● WORK INSTRUCTION: The lines to reproduce run from the one containing "### 2. Independent" through the end of the records below. Reproduce them exactly and add nothing.

─── SUPPLIED ENTRIES ───

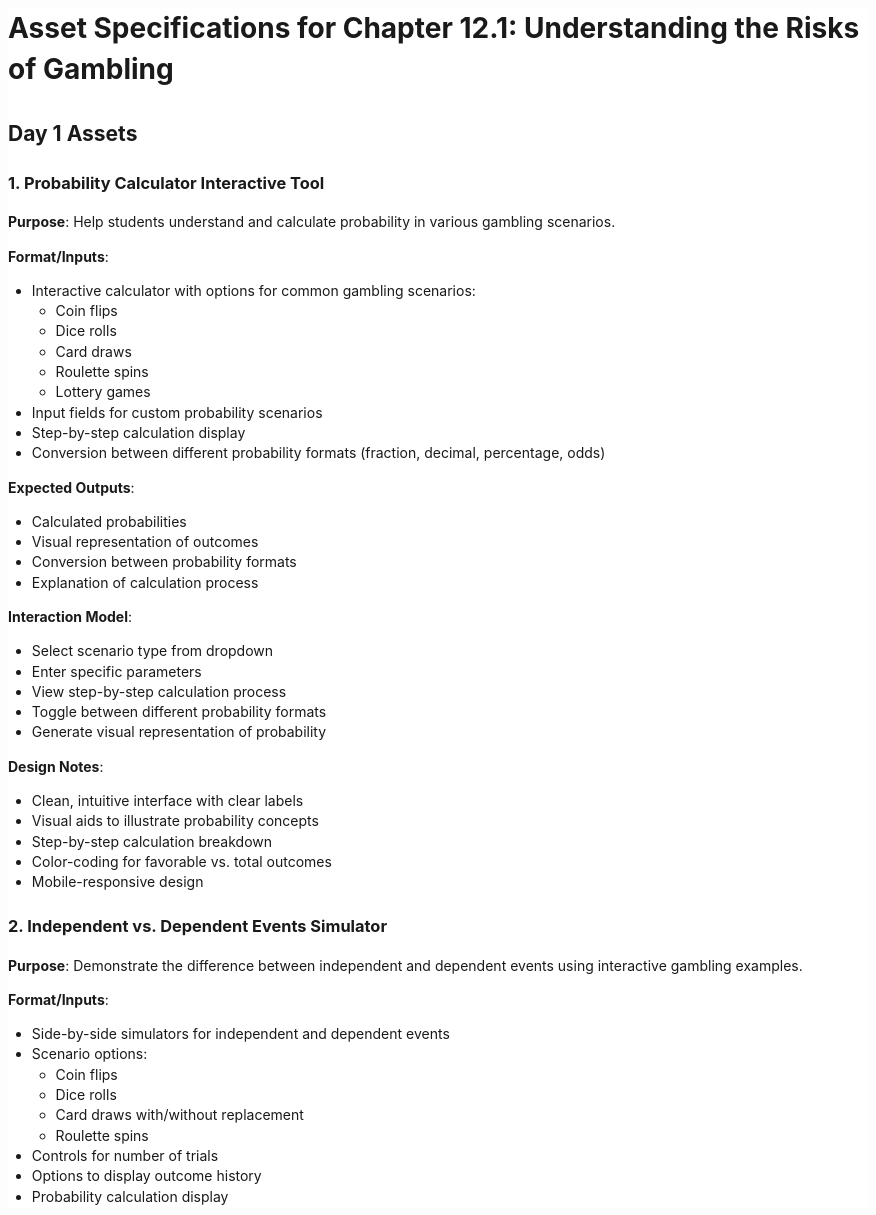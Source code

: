 # Asset Specifications for Chapter 12.1: Understanding the Risks of Gambling

## Day 1 Assets

### 1. Probability Calculator Interactive Tool

**Purpose**: Help students understand and calculate probability in various gambling scenarios.

**Format/Inputs**:
- Interactive calculator with options for common gambling scenarios:
  - Coin flips
  - Dice rolls
  - Card draws
  - Roulette spins
  - Lottery games
- Input fields for custom probability scenarios
- Step-by-step calculation display
- Conversion between different probability formats (fraction, decimal, percentage, odds)

**Expected Outputs**:
- Calculated probabilities
- Visual representation of outcomes
- Conversion between probability formats
- Explanation of calculation process

**Interaction Model**:
- Select scenario type from dropdown
- Enter specific parameters
- View step-by-step calculation process
- Toggle between different probability formats
- Generate visual representation of probability

**Design Notes**:
- Clean, intuitive interface with clear labels
- Visual aids to illustrate probability concepts
- Step-by-step calculation breakdown
- Color-coding for favorable vs. total outcomes
- Mobile-responsive design

### 2. Independent vs. Dependent Events Simulator

**Purpose**: Demonstrate the difference between independent and dependent events using interactive gambling examples.

**Format/Inputs**:
- Side-by-side simulators for independent and dependent events
- Scenario options:
  - Coin flips
  - Dice rolls
  - Card draws with/without replacement
  - Roulette spins
- Controls for number of trials
- Options to display outcome history
- Probability calculation display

───

● OUTPUT FOR THIS TASK:
### 2. Independent vs. Dependent Events Simulator

**Purpose**: Demonstrate the difference between independent and dependent events using interactive gambling examples.

**Format/Inputs**:
- Side-by-side simulators for independent and dependent events
- Scenario options:
  - Coin flips
  - Dice rolls
  - Card draws with/without replacement
  - Roulette spins
- Controls for number of trials
- Options to display outcome history
- Probability calculation display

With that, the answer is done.